On May 28, 1975, a school shooting occurred at Brampton Centennial Secondary School in Brampton, Ontario, Canada. The perpetrator, 16-year-old Michael Slobodian, a student at the school, shot and killed two people and injured 13 others before committing suicide.

==Shooting==
Michael Slobodian, a 16-year-old student at the school, had been skipping classes, prompting his teacher, Margaret Wright, to contact his parents. When Slobodian returned home during a mid-morning break, his mother confronted him about the absences. He subsequently wrote a note to his family stating: "I am going to eliminate certain people from this world. Those people are: Mrs. Wright, Mr. Bronson and any other sucker who gets in my way. I am then going to kill myself so as not to be imprisoned."

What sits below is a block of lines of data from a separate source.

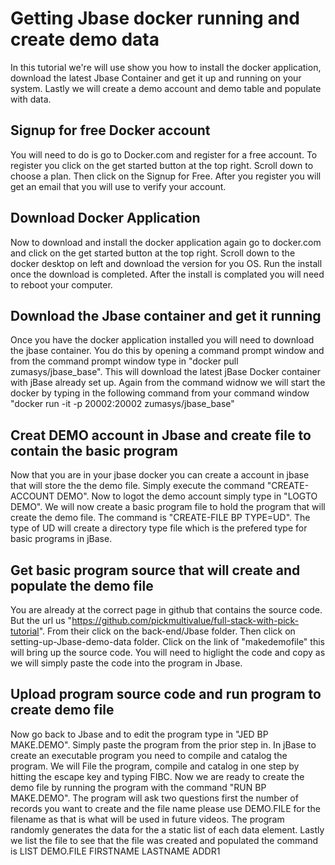 # Getting Jbase docker running and create demo data
In this tutorial we're will use show you how to install the docker application, download the latest Jbase Container and get it up and running on your system. Lastly we will create a demo account and demo table and populate with data.

## Signup for free Docker account
You will need to do is go to Docker.com and register for a free account.  To register you click on the get started button at the top right. Scroll down to choose a plan. Then click on the Signup for Free. After you register you will get an email that you will use to verify your account.

## Download Docker Application
Now to download and install the docker application again go to docker.com and click on the get started button at the top right.  Scroll down to the docker desktop on left and download the version for you OS. Run the install once the download is completed. After the install is complated you will need to reboot your computer.

## Download the Jbase container and get it running
Once you have the docker application installed you will need to download the jbase container. You do this by opening a command prompt window and from the command prompt window type in "docker pull zumasys/jbase_base". This will download the latest jBase Docker container with jBase already set up. Again from the command widnow we will start the docker by typing in the following command from your command window "docker run -it -p 20002:20002 zumasys/jbase_base"
 
## Creat DEMO account in Jbase and create file to contain the basic program
Now that you are in your jbase docker you can create a account in jbase that will store the the demo file. Simply execute the command "CREATE-ACCOUNT DEMO". Now to logot the demo account simply type in "LOGTO DEMO". We will now create a basic program file to hold the program that will create the demo file.  The command is "CREATE-FILE BP TYPE=UD". The type of UD will create a directory type file which is the prefered type for basic programs in jBase.

## Get basic program source that will create and populate the demo file
 You are already at the correct page in github that contains the source code.  But the url us "https://github.com/pickmultivalue/full-stack-with-pick-tutorial". From their click on the back-end/Jbase folder. Then click on setting-up-Jbase-demo-data folder. Click on the link of "makedemofile" this will bring up the source code. You will need to higlight the code and copy as we will simply paste the code into the program in Jbase.

## Upload program source code and run program to create demo file
Now go back to Jbase and to edit the program type in "JED BP MAKE.DEMO". Simply paste the program from the prior step in. In jBase to create an executable program you need to compile and catalog the program. We will File the program, compile and catalog in one step by hitting the escape key and typing FIBC. Now we are ready to create the demo file by running the program with the command "RUN BP MAKE.DEMO". The program will ask two questions first the number of records you want to create and the file name please use DEMO.FILE for the filename as that is what will be used in future videos.  The program randomly generates the data for the a static list of each data element. Lastly we list the file to see that the file was created and populated the command is LIST DEMO.FILE FIRSTNAME LASTNAME ADDR1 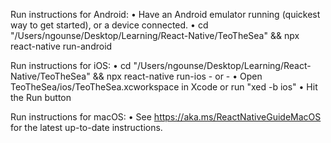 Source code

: Run instructions for Android:
• Have an Android emulator running (quickest way to get started), or a device connected.
• cd "/Users/ngounse/Desktop/Learning/React-Native/TeoTheSea" && npx react-native run-android

Run instructions for iOS:
• cd "/Users/ngounse/Desktop/Learning/React-Native/TeoTheSea" && npx react-native run-ios - or -
• Open TeoTheSea/ios/TeoTheSea.xcworkspace in Xcode or run "xed -b ios"
• Hit the Run button

Run instructions for macOS:
• See https://aka.ms/ReactNativeGuideMacOS for the latest up-to-date instructions.
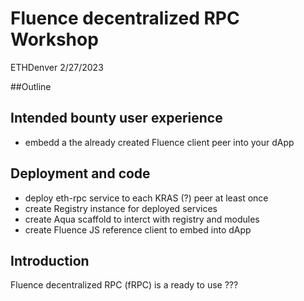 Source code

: # Fluence decentralized RPC Workshop

ETHDenver 2/27/2023


##Outline

## Intended bounty user experience

* embedd a the already created Fluence client peer into your dApp



## Deployment and code

* deploy eth-rpc service to each KRAS (?) peer at least once
* create Registry instance for deployed services
* create Aqua scaffold to interct with registry and modules
* create Fluence JS reference client to embed into dApp




## Introduction

Fluence decentralized RPC (fRPC) is a ready to use ???



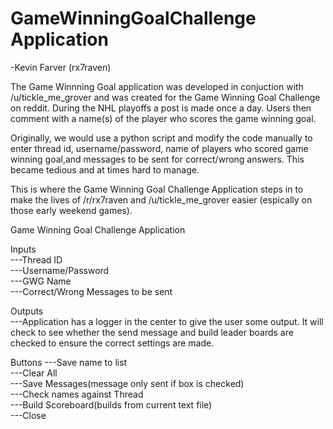 # GameWinningGoalChallenge Application
-Kevin Farver (rx7raven)

The Game Winnning Goal application was developed in conjuction with /u/tickle_me_grover and was created for the Game Winning Goal Challenge on reddit. During the NHL playoffs a post is made  once a day.  Users then comment with a name(s) of the player who scores the game winning goal.

Originally, we would use a python script and modify the code manually to enter thread id, username/password, name of players who scored game winning goal,and messages to be sent for correct/wrong answers.  This became tedious and at times hard to manage.

This is where the Game Winning Goal Challenge Application steps in to make the lives of /r/rx7raven and /u/tickle_me_grover easier (espically on those early weekend games).

Game Winning Goal Challenge Application  

Inputs  
---Thread ID  
---Username/Password  
---GWG Name  
---Correct/Wrong Messages to be sent  

Outputs  
---Application has a logger in the center to give the user some output.  It will check to see whether the send message and build leader boards are checked to ensure the correct settings are made.  

Buttons
---Save name to list  
---Clear All  
---Save Messages(message only sent if box is checked)  
---Check names against Thread  
---Build Scoreboard(builds from current text file)  
---Close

Slobodian returned to school with two rifles in a guitar case. He also carried 70 rounds (50 .22 rounds + 20 .444 rounds) of ammunition to the school. He moved to a washroom on the ground floor of the school. In the washroom, he entered a toilet cubicle to prepare his weapons while leaving the cubicle's door open. As Slobodian was preparing the rifles, John Slinger and another student walked in on him and noticed the guns. Slobodian shouted to them: "Get out of here. I don't want to shoot you". As the two students turned away from Slobodian, he opened fire on them with his .22-calibre Ruger semi-automatic rifle. He fired seven times, killing Slinger and wounding two other students. Slobodian stepped out of the washroom and fired a single shot from the .22 rifle towards a classroom, wounding two students.

Slobodian then switched to his Marlin .444 rifle and fired at a different classroom twice, wounding two students. Slobodian walked northbound towards an east/west intersection in the hallway. At the intersection, Slobodian fired a shot west, injuring four students with shrapnel. He then fired a shot east, grazing a student.

He proceeded to an art classroom, killed Wright and wounded two more students with two shots. Witnesses in the art classroom described Slobodian stopping at the doorway and putting down the Ruger rifle. Wright, recognizing the shooter, stated: "Mike" before Slobodian raised the Marlin rifle in response. Wright tried to run away but was shot in the back, with the bullet exiting her chest and hitting another student.

After shooting up the art classroom, Slobodian returned to the hallway and killed himself with an upwards shot through the chin. He died adjacent to the art classroom. In addition to the three dead (including himself), Slobodian had wounded 13 others. It was determined that Slobodian fired eight shots from the .22-calibre Ruger rifle and seven shots, including the suicide shot, from the .444-calibre Marlin rifle.

Witnesses of the shooting included students Cathy and Nancy Davis, the daughters of then Ontario Premier William Davis. Another witness was Scott Thompson, of the Kids in the Hall, who was in the same English class with Slobodian that was taught by Wright. Thompson has stated that the 24-year-old Wright, who was six months pregnant, had been his favourite teacher and the first person to encourage his writing talents.